Gathering this data will highlight incidents that require an especially high amount of contributions, especially from people who are senior or otherwise in-demand. These are incidents that are more costly due to the high impact planned work of these engineers being delayed. Finding patterns in these incidents will help you better prepare for them.

Add Custom Questions to Retrospectives

Questions about how the incident was resolved

Each incident will require a unique solution. However, patterns will emerge as you study how incidents were solved. Your incident retrospective captures the full narrative of the solve, and custom questions can highlight common aspects across multiple incidents. You can codify steps that are consistently useful into processes, or even automate them.

  • How many communication channels (private and public) were used while resolving the issue?
  • What areas of the codebase were changed during the resolution? During followup actions?
  • What other incidents were occurring at the same time as this incident?
  • What incident response policies were relevant to the solution?

It can be difficult to compare apples to apples when assessing how incidents were solved. Looking at how long incidents with different policies or procedures take to solve may seem to indicate how efficient those processes are, but don’t assume too much. Instead, use these trends to highlight and investigate outlier incidents, then see where improvements could be made.

Leverage Custom Questions to Build Unique Reliability Reports

Questions about the incident aftermath

Ultimately, you want to understand incidents in the context of customer happiness – that will reveal their true business cost. Some customer impact can be assessed with metrics like downtime or data lost, but there’s also a qualitative side. Looking for the types of incidents that cause poor customer responses can help you regain trust, get ahead of churn, and prioritize fixes.
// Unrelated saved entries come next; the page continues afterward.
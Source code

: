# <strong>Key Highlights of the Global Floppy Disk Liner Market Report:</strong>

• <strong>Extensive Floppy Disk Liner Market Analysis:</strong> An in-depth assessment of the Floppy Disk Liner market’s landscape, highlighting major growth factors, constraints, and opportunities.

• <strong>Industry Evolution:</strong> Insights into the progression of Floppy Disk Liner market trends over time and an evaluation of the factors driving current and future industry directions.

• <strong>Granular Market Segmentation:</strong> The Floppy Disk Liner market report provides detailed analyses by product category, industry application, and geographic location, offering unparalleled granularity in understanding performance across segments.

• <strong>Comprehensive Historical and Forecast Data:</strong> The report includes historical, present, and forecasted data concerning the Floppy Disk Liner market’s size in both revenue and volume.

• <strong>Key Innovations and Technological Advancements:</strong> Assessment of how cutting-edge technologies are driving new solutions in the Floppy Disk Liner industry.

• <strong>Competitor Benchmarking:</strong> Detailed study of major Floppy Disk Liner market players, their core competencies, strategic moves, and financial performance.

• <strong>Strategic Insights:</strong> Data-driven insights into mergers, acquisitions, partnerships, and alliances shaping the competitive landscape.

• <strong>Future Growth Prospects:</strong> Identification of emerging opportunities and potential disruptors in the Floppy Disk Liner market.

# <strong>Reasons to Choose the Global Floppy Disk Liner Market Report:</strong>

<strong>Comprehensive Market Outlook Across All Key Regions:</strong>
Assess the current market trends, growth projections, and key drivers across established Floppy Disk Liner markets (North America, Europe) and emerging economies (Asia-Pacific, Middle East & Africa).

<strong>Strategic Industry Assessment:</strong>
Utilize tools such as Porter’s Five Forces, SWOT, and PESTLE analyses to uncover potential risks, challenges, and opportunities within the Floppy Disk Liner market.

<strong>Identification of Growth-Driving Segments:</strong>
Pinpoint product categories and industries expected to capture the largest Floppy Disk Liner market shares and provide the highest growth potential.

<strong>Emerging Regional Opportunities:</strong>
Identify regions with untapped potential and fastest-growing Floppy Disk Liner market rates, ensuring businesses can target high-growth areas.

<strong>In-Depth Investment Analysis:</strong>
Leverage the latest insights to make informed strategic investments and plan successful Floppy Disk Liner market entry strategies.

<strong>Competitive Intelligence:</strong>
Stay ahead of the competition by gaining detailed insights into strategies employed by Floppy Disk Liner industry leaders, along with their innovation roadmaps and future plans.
  • What customer complaints did the incident generate?
  • What PR statements were made?
  • Was the retrospective published publicly?
  • Were any SLAs breached?
  • What prospective clients were considering your product at the time of the incident? Were prospective sales compromised?

Understanding how the incident affected current and potential future customers will allow you to find the incidents with the biggest business impact. It isn’t always the incident with the longest downtime or the most services impacted. If a service critical to certain customers has a brief reduction in speed at a critical time, it could be more upsetting to them than a major outage of an unpopular service. This customer context shows you the best way to triage and prioritize.

It isn’t always easy to turn qualitative data from retrospective questions into patterned quantitative data. You need to understand where to bucket similar answers and where to delineate. Also, remember that there’s a tradeoff between having a lot of questions and having a retrospective template that’s quick to complete. Don’t expect to get everything right off the bat. Experiment with how your answers are parsed until useful patterns emerge.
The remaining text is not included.